Anglopressy


Consumed: How markets corrupt children, infantilize adults, and swallow citizens whole
July 20, 2009, 11:58 pm
Filed under: Books, Society

consumed

Benjamin Barber has hit the nail squarely on the head in this book on adulthood and citizenship.

He begins his work by comparing the current state of capitalism to Max Weber’s so called protestant ethic style of capitalism. Whereas today we see an emphasis on spending, consumption and credit as the lifeblood of our commercial and economic life, it wasn’t too long ago that capitalism valued saving and hard work as the path to wealth. Barber spends roughly the first two-thirds of the book to lay out the transition due to infantilization that has taken place in the west and gradually much of the rest of the world. Barber paints with broad strokes in this portion of the book. For a much more in-depth look at this phenomenon I’d recommend Naomi Klein’s No Logo. But exposing the infantilizing tendencies of consumer capitalism isn’t the most comelling part of the book. The really interesting stuff comes toward the end of the book, where barber examines the deleterious effects of consumerism on citizenship.

There has been a constant and not always slow erosion on citizenship since at least the ’60s, but much longer I’m sure. Citizens have abdicated their responsibilities and obligations to the common wealth in order to privatize. We’ve contracted out almost all of the most essential public services in the interest of wealth accumulation and getting things done more efficiently. We’ve cordoned off so much of our lives into private and government.
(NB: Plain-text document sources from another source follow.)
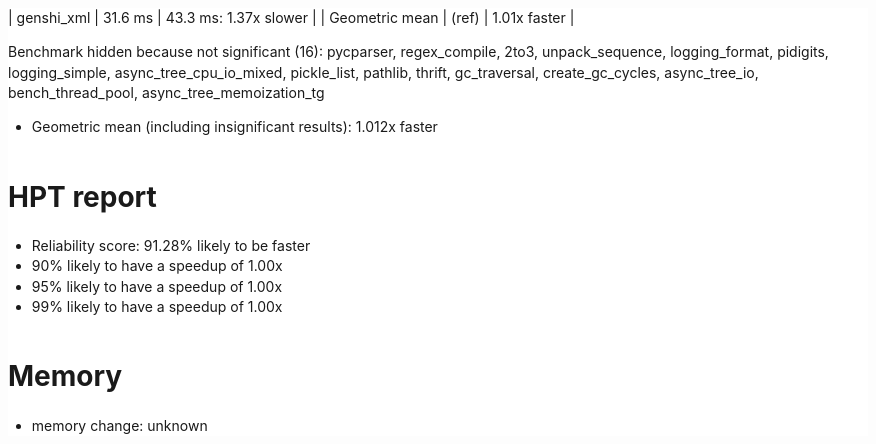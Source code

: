| genshi_xml                 | 31.6 ms                                                                                                                | 43.3 ms: 1.37x slower                                                                                                      |
| Geometric mean             | (ref)                                                                                                                  | 1.01x faster                                                                                                               |

Benchmark hidden because not significant (16): pycparser, regex_compile, 2to3, unpack_sequence, logging_format, pidigits, logging_simple, async_tree_cpu_io_mixed, pickle_list, pathlib, thrift, gc_traversal, create_gc_cycles, async_tree_io, bench_thread_pool, async_tree_memoization_tg

- Geometric mean (including insignificant results): 1.012x faster

# HPT report

- Reliability score: 91.28% likely to be faster
- 90% likely to have a speedup of 1.00x
- 95% likely to have a speedup of 1.00x
- 99% likely to have a speedup of 1.00x

# Memory
- memory change: unknown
There is essentially no public life left. We take only responsible for our own lives. And with levels of debt rising and saving achieving almost the level of myth, we are even letting go of that.
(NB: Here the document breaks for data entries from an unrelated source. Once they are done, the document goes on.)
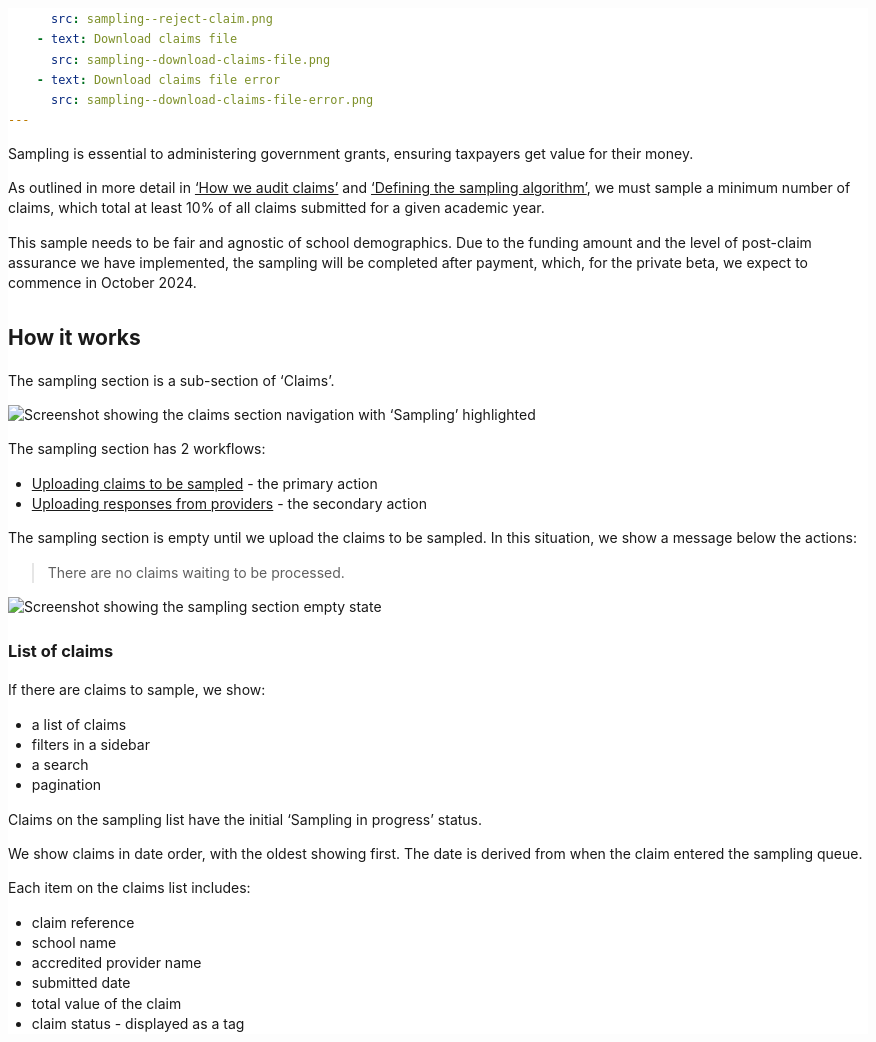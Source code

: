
 ```yaml
      src: sampling--reject-claim.png
    - text: Download claims file
      src: sampling--download-claims-file.png
    - text: Download claims file error
      src: sampling--download-claims-file-error.png
---
```


Sampling is essential to administering government grants, ensuring taxpayers get value for their money.

As outlined in more detail in [‘How we audit claims’](/claim-funding-for-mentors/how-we-audit-claims/) and [‘Defining the sampling algorithm’](/claim-funding-for-mentors/defining-the-sampling-algorithm/), we must sample a minimum number of claims, which total at least 10% of all claims submitted for a given academic year.

This sample needs to be fair and agnostic of school demographics. Due to the funding amount and the level of post-claim assurance we have implemented, the sampling will be completed after payment, which, for the private beta, we expect to commence in October 2024.

## How it works

The sampling section is a sub-section of ‘Claims’.

![Screenshot showing the claims section navigation with ‘Sampling’ highlighted](sampling--navigation.png "Screenshot showing the claims section navigation with ‘Sampling’ highlighted")

The sampling section has 2 workflows:

- [Uploading claims to be sampled](#uploading-claims-to-be-sampled) - the primary action
- [Uploading responses from providers](#uploading-responses-from-providers) - the secondary action

The sampling section is empty until we upload the claims to be sampled. In this situation, we show a message below the actions:

> There are no claims waiting to be processed.

![Screenshot showing the sampling section empty state](sampling--default.png 'Screenshot showing the sampling section empty state')

### List of claims

If there are claims to sample, we show:

- a list of claims
- filters in a sidebar
- a search
- pagination

Claims on the sampling list have the initial ‘Sampling in progress’ status.

We show claims in date order, with the oldest showing first. The date is derived from when the claim entered the sampling queue.

Each item on the claims list includes:

- claim reference
- school name
- accredited provider name
- submitted date
- total value of the claim
- claim status - displayed as a tag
Barber references the novelsĀ 1984 and Brave New World to illustrate the threat we feared and the threat we missed. We feared a world where books were burned and speeched was silenced; what we got was a world where books are marginalized and speech is hollow, childish and abstract to the point of uselessness.

This is a fantastic book that diagnoses and offers a simple solution to one of the major problems crippling our civilization today; let go and grow the hell up. I highly recommend this book to anyone hoping to be an adult citizen.